Comb the records below for the string "WebSocket" and copy each line where it turns up.

(Collected data)
_ _ _

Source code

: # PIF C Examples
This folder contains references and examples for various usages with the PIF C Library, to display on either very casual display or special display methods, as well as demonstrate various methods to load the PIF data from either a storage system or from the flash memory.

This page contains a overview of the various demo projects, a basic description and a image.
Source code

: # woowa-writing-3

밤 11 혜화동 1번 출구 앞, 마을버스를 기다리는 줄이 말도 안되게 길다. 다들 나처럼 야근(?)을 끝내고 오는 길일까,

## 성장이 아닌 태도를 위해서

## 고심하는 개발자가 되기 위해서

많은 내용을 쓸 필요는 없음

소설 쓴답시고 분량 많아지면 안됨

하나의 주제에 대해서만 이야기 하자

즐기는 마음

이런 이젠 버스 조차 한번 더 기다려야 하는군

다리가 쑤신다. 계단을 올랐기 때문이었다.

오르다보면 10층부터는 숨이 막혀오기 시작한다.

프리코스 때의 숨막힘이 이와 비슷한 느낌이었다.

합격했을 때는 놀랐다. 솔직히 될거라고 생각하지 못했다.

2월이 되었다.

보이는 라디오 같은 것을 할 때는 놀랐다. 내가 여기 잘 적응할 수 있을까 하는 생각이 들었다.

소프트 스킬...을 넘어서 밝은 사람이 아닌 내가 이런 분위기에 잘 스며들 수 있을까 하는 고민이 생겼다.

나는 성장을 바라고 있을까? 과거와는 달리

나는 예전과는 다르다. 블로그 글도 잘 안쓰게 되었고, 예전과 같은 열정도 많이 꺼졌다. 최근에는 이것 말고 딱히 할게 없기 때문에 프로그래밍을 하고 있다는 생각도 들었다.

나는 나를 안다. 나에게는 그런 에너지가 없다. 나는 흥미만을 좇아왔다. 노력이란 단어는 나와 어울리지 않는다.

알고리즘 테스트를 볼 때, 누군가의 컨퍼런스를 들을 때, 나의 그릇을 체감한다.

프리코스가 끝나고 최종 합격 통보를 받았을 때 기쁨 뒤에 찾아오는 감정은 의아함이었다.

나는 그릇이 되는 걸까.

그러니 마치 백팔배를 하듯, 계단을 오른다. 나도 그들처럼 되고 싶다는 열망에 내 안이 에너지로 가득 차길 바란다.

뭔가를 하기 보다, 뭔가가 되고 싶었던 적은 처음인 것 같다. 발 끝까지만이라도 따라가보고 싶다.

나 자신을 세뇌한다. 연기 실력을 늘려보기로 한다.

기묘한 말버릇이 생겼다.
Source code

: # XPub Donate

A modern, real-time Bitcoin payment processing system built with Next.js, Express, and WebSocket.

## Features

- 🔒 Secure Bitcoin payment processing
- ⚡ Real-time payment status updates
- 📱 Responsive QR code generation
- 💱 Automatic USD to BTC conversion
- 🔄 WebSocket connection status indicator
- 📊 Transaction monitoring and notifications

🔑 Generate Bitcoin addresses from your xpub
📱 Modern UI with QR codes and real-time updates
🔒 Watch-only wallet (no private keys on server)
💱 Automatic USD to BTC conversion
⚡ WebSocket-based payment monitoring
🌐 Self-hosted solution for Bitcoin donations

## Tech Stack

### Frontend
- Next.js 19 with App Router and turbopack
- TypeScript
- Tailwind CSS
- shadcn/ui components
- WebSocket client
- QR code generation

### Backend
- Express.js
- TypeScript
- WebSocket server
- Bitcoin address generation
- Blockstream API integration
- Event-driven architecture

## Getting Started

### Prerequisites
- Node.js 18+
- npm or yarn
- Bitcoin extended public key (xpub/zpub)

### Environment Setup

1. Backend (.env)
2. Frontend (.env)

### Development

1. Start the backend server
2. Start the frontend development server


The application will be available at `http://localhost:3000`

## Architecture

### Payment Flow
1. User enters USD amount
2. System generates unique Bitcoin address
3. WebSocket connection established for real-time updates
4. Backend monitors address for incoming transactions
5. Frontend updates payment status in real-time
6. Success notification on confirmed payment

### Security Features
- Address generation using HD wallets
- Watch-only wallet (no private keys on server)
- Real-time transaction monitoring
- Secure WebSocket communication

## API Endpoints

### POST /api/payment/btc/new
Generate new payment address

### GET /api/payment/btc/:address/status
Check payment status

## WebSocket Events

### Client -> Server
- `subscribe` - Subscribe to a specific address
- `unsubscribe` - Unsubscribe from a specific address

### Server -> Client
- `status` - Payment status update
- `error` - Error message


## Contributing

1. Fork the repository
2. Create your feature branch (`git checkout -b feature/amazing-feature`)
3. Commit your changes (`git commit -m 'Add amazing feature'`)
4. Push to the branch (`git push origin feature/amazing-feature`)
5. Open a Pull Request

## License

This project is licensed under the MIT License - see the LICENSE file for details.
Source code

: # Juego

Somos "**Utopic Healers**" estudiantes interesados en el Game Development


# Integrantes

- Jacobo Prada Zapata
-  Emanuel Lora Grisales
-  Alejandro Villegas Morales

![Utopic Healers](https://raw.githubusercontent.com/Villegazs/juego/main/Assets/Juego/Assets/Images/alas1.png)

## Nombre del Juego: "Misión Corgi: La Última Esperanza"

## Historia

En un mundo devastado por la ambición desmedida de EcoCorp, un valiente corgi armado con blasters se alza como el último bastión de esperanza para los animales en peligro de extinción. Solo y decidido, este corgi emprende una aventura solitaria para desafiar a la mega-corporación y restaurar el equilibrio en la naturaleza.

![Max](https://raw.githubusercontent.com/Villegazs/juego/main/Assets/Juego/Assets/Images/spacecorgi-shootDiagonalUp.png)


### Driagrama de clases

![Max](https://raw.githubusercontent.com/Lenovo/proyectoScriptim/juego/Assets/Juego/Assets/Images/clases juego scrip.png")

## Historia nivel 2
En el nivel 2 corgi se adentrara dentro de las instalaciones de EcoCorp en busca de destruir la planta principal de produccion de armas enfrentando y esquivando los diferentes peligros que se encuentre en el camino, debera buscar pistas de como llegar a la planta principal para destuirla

_ _ _

◆ Answer box
A modern, real-time Bitcoin payment processing system built with Next.js, Express, and WebSocket.
- 🔄 WebSocket connection status indicator
⚡ WebSocket-based payment monitoring
- WebSocket client
- WebSocket server
3. WebSocket connection established for real-time updates
- Secure WebSocket communication
## WebSocket Events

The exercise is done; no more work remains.